No More Solid Pricing for Riders

It’s possible, thanks to this new policy, that you may not even know you’ve accepted a higher fare for an Uber ride until you actually finish the ride. This is because Uber now also shows a price range instead of a set fare when you’re requesting a ride. You may be on the low end or the high end. On the bright side, if you find a cheaper ride with an awesome driver, you can now favorite them for repeat requests, Thrillist reports.

View Comments (7)

7 Comments

  1. SpartyAir

    January 28, 2020 at 9:58 pm

    If fares go up, tips are going to go down. If prices go up too much, I will just call a taxi, because I can make a reservation for a particular time. and not have to worry that I can’t rely on the time an Uber driver can pick me up.

  2. SpartyAir

    January 28, 2020 at 11:11 pm

    The writer of this article doesn’t know math. The fare does not go up 5 times more expensive. On a $50 fare, going up five times more expensive would be $300 (that is base fare $50 and 5 times $50 which is $250 ,for a total of $300). My numbers are based on the article’s headline. It is unclear from the article what the increase will be. It says, “They can increase the expected final fare by 10% at a time until they reach five times the standard fare”. Are they going to be able to increase the fare by 10% five times or four times? Is the driver going to increase the initial price by 10% of the initial price, or are they going to increase the price 10% of the current price (the current price being the total including the previous increase added on)?

    In the text, the writer reports the fare will “reach five times the standard fare”. To increase the fare to be five times the initial fare, a $50 fare would calculate to $250. Based on the author’s faulty math, that would be four increases of 100% of the initial price..

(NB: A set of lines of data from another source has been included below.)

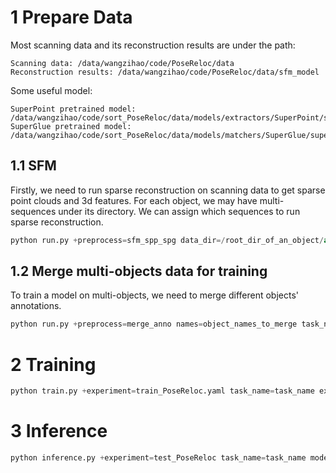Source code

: # 1 Prepare Data

Most scanning data and its reconstruction results are under the path: 

```
Scanning data: /data/wangzihao/code/PoseReloc/data
Reconstruction results: /data/wangzihao/code/PoseReloc/data/sfm_model
```

Some useful model:

```
SuperPoint pretrained model: /data/wangzihao/code/sort_PoseReloc/data/models/extractors/SuperPoint/superpoint_v1.pth
SuperGlue pretrained model: /data/wangzihao/code/sort_PoseReloc/data/models/matchers/SuperGlue/superglue_outdoor.pth 
```


## 1.1 SFM

Firstly, we need to run sparse reconstruction on scanning data to get sparse point clouds and 3d features. For each object, we may have multi-sequences under its directory. We can assign which sequences to run sparse reconstruction.

```python
python run.py +preprocess=sfm_spp_spg data_dir=/root_dir_of_an_object/and/seqs_to_reconstruct
```

## 1.2 Merge multi-objects data for training

To train a model on multi-objects, we need to merge different objects' annotations.

```python
python run.py +preprocess=merge_anno names=object_names_to_merge task_name=task_name
```



# 2 Training

```python
python train.py +experiment=train_PoseReloc.yaml task_name=task_name exp_name=exp_name
```



# 3 Inference


```python
python inference.py +experiment=test_PoseReloc task_name=task_name model.pretrain_model_path=/path/to/checkpoint/ input.data_dir=/path/to/test_sequence/ input.data_dir=/path/to/test_object_reconstruction_model
```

    If the driver will be able to increase the fare at a10% rate of the current fare price, five increases to the fare comes to a 61.051% increase, equal to a fare of $80.53. If they increase the fare at 10% of the initial fare 5 times, the fare would be $75 (10% of $50 is $5, $50 + (5 x $5 = $25) = $75).

  3. jamesteroh

    January 29, 2020 at 8:52 am

    I’ve never understood how uber was able to classify their drivers as 1099 contractors when the driver couldn’t set the rate or knows the fare up front. A couple uber drivers had told me when they accept a ride they only know where the pick up is and the passengers ratings and don’t know the amount of the fare or the distance until after they accept the ride. Seems like it would be easier for Uber to just set the fare like it is now and treat the drivers as an employee instead of a 1099 contractor.

  4. jpr1953

    January 29, 2020 at 11:05 am

    What I did not like was the new UBER system at San Deigo Airport: You call for an UBER, you get a number, and then you hop on a line and wait!!!! Last Riday evening there were over 100 people on the UBER line. After I called for an UBER, I got my number, then saw the length of the line…a minute later I got a text from UBER telling me “Sorry, there are no UBER drivers currently available” – there was no line at the taxi cab, so I just jumped into the cab and was at the hotel 6 pr 7 minutes later. Amazingly, I got billed $16 by UBER. Not only did I not use the number I was issued, they texted that there were no cars available – yet they arrogantly bulled me $16. If this is the new system for UBER, they are absolutely no different to taxi cabs….and I am not going to line up with 100 people for an UBER….

  5. DCAFly

    January 30, 2020 at 8:45 am

    Is the same policy going to apply to Lyft?

  6. GrayAnderson

    February 1, 2020 at 4:57 am

    I think my biggest complaint with this is that I can’t turn around and set a maximum price within that range (e.g. if the range is $20-40, I’d like to be able to say “I won’t offer more than $30”) at the risk of drawing a goose-egg (or of the system saying “Lowest price is $35”, which I might or might not accept).

    @jpr1953: You might consider disputing that CC charge on the grounds that Uber said there were no rides available prior to you getting your taxi.

  7. htb

    February 6, 2020 at 9:58 pm

    I think only displaying a price range will turn away lots of potential customers. I don’t want to gamble when ordering a ride. Give me a price. Or give me the possibility to opt out once I see the real price.